### [Work order]
Work through the lines of the material below, note those with the word "html", and give their number, nothing else.
_ _ _ _ _
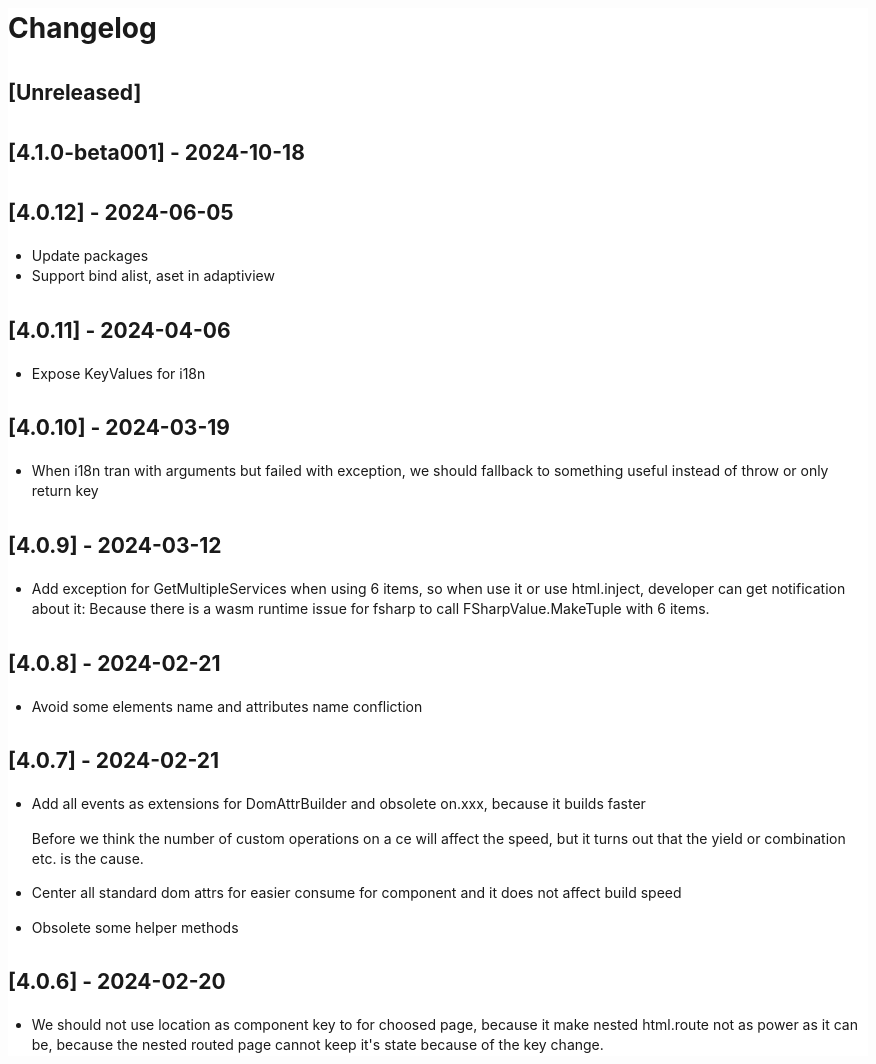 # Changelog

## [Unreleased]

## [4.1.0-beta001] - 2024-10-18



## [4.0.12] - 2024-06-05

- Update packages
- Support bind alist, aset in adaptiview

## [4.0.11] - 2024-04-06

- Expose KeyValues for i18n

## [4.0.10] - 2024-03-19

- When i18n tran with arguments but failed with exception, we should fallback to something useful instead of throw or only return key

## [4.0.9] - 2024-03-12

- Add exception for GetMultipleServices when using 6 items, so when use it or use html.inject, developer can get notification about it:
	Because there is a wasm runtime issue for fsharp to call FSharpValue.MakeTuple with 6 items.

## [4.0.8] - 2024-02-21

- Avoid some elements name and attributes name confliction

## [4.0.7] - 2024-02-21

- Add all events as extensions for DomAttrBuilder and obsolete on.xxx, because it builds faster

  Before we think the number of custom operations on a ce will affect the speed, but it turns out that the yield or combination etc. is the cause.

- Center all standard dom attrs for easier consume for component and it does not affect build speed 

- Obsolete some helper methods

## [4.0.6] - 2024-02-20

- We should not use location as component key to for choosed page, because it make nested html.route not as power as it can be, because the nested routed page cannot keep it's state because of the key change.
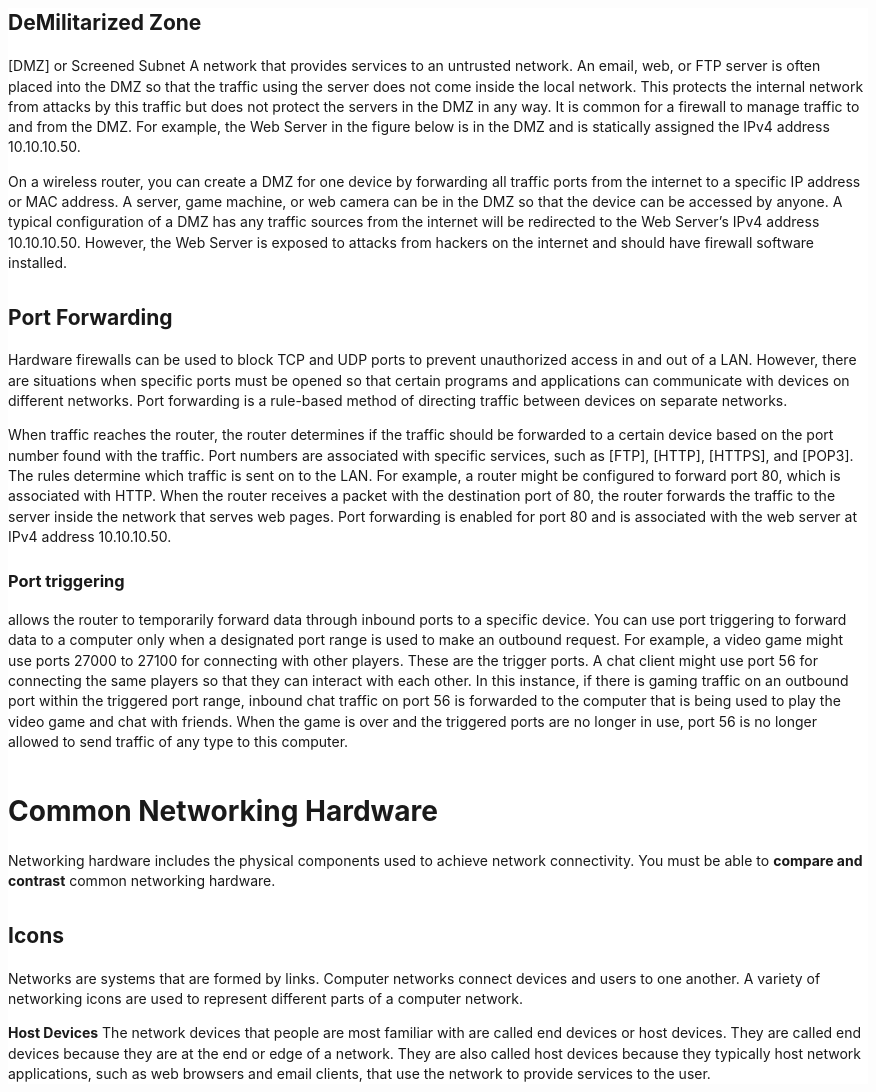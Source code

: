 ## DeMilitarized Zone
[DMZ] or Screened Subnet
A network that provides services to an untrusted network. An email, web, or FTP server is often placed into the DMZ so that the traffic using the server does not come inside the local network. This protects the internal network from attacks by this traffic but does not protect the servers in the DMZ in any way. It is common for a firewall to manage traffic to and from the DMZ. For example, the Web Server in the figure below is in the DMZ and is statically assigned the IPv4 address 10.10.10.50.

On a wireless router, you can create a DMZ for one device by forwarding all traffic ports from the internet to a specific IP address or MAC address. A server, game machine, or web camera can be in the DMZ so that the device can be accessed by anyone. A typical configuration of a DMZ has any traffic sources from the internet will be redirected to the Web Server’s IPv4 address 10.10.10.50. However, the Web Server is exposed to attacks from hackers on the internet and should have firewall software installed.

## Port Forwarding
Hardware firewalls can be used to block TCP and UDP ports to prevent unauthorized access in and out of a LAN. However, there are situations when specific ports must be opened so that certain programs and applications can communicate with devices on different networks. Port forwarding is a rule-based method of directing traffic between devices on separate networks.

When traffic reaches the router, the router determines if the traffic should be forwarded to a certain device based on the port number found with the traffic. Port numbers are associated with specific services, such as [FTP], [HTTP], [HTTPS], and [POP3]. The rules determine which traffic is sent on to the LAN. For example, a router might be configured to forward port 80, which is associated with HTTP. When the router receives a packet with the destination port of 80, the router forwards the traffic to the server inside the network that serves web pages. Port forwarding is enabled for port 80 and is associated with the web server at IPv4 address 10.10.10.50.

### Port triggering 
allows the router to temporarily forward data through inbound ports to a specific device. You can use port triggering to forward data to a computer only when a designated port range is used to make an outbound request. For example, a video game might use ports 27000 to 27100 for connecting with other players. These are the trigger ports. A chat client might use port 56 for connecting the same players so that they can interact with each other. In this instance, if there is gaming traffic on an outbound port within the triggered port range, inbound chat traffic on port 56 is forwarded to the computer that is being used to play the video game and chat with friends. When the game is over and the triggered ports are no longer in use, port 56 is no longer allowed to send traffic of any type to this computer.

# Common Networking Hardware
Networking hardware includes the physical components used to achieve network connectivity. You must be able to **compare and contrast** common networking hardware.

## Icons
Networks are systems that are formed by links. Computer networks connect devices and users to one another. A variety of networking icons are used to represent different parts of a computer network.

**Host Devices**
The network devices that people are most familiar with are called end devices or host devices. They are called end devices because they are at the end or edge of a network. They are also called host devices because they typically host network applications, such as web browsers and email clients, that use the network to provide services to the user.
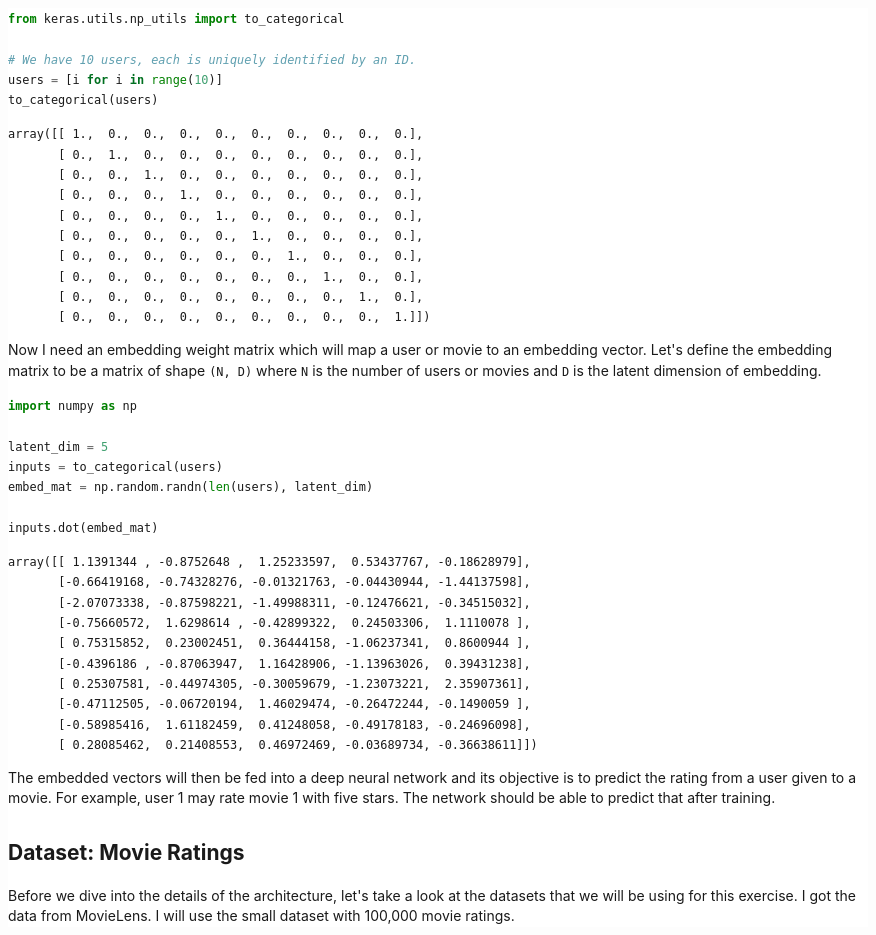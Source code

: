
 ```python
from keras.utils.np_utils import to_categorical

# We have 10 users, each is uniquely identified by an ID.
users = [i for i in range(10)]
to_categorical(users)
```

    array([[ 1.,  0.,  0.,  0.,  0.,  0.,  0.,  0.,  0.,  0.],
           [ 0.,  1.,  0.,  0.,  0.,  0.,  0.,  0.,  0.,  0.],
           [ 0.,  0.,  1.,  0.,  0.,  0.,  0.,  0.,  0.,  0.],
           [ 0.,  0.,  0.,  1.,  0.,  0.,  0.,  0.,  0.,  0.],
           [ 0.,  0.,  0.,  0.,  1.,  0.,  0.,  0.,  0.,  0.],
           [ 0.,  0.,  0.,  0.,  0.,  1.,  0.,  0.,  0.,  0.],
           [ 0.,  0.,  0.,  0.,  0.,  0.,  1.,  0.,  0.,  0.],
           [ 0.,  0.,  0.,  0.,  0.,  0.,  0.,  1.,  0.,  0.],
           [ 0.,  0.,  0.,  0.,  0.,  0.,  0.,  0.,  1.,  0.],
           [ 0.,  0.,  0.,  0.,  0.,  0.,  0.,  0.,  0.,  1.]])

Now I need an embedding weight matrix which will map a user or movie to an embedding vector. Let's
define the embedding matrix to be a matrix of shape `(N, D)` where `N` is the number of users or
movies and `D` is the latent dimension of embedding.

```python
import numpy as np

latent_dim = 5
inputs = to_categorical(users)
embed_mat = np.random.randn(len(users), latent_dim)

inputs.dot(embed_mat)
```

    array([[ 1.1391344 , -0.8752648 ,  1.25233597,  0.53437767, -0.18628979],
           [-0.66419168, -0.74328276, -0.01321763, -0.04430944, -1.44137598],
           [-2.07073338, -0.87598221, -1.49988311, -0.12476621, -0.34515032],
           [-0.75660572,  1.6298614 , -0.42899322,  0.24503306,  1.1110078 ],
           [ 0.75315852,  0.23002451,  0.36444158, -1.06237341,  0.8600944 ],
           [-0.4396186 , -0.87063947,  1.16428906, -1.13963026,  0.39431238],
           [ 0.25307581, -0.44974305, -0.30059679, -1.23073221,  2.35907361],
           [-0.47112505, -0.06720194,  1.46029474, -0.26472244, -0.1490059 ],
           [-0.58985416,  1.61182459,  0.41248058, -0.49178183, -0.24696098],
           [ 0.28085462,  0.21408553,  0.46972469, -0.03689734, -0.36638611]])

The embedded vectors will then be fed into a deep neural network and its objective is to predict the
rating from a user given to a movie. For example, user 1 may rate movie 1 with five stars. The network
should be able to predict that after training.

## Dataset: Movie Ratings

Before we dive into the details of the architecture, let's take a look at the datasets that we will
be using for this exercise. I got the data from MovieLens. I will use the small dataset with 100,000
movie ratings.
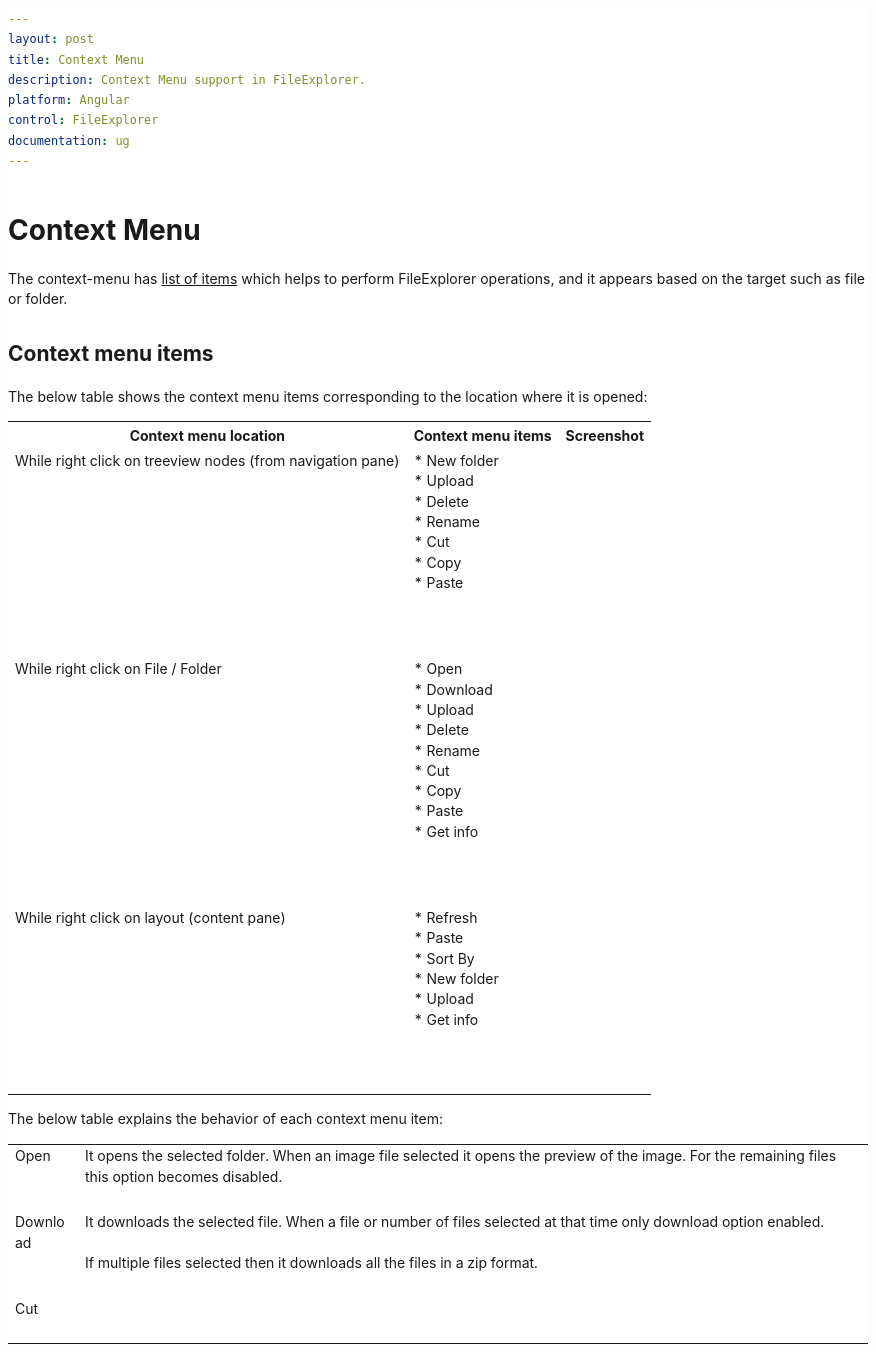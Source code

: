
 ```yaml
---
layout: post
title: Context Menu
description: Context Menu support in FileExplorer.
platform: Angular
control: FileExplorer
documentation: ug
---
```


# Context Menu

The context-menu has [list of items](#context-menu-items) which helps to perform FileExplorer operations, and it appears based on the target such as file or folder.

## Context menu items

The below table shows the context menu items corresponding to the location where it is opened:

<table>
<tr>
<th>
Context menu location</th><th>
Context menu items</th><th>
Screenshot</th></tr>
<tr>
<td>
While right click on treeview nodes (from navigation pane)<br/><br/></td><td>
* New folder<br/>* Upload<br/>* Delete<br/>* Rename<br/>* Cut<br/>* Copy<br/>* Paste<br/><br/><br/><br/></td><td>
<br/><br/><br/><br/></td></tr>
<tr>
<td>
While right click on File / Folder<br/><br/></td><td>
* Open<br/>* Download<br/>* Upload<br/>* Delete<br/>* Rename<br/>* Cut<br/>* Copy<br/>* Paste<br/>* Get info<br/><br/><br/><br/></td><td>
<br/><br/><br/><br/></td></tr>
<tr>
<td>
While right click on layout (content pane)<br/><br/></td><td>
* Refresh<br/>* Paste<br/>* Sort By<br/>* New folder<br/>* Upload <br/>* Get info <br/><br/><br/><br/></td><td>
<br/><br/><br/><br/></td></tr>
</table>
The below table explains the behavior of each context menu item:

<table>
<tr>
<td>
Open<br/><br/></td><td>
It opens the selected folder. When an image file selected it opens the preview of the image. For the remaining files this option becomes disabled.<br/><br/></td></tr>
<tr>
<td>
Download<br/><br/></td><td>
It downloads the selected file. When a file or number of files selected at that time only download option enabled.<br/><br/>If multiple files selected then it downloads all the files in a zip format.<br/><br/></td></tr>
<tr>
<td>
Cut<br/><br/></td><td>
_ _ _ _ _
### [Solution below]
2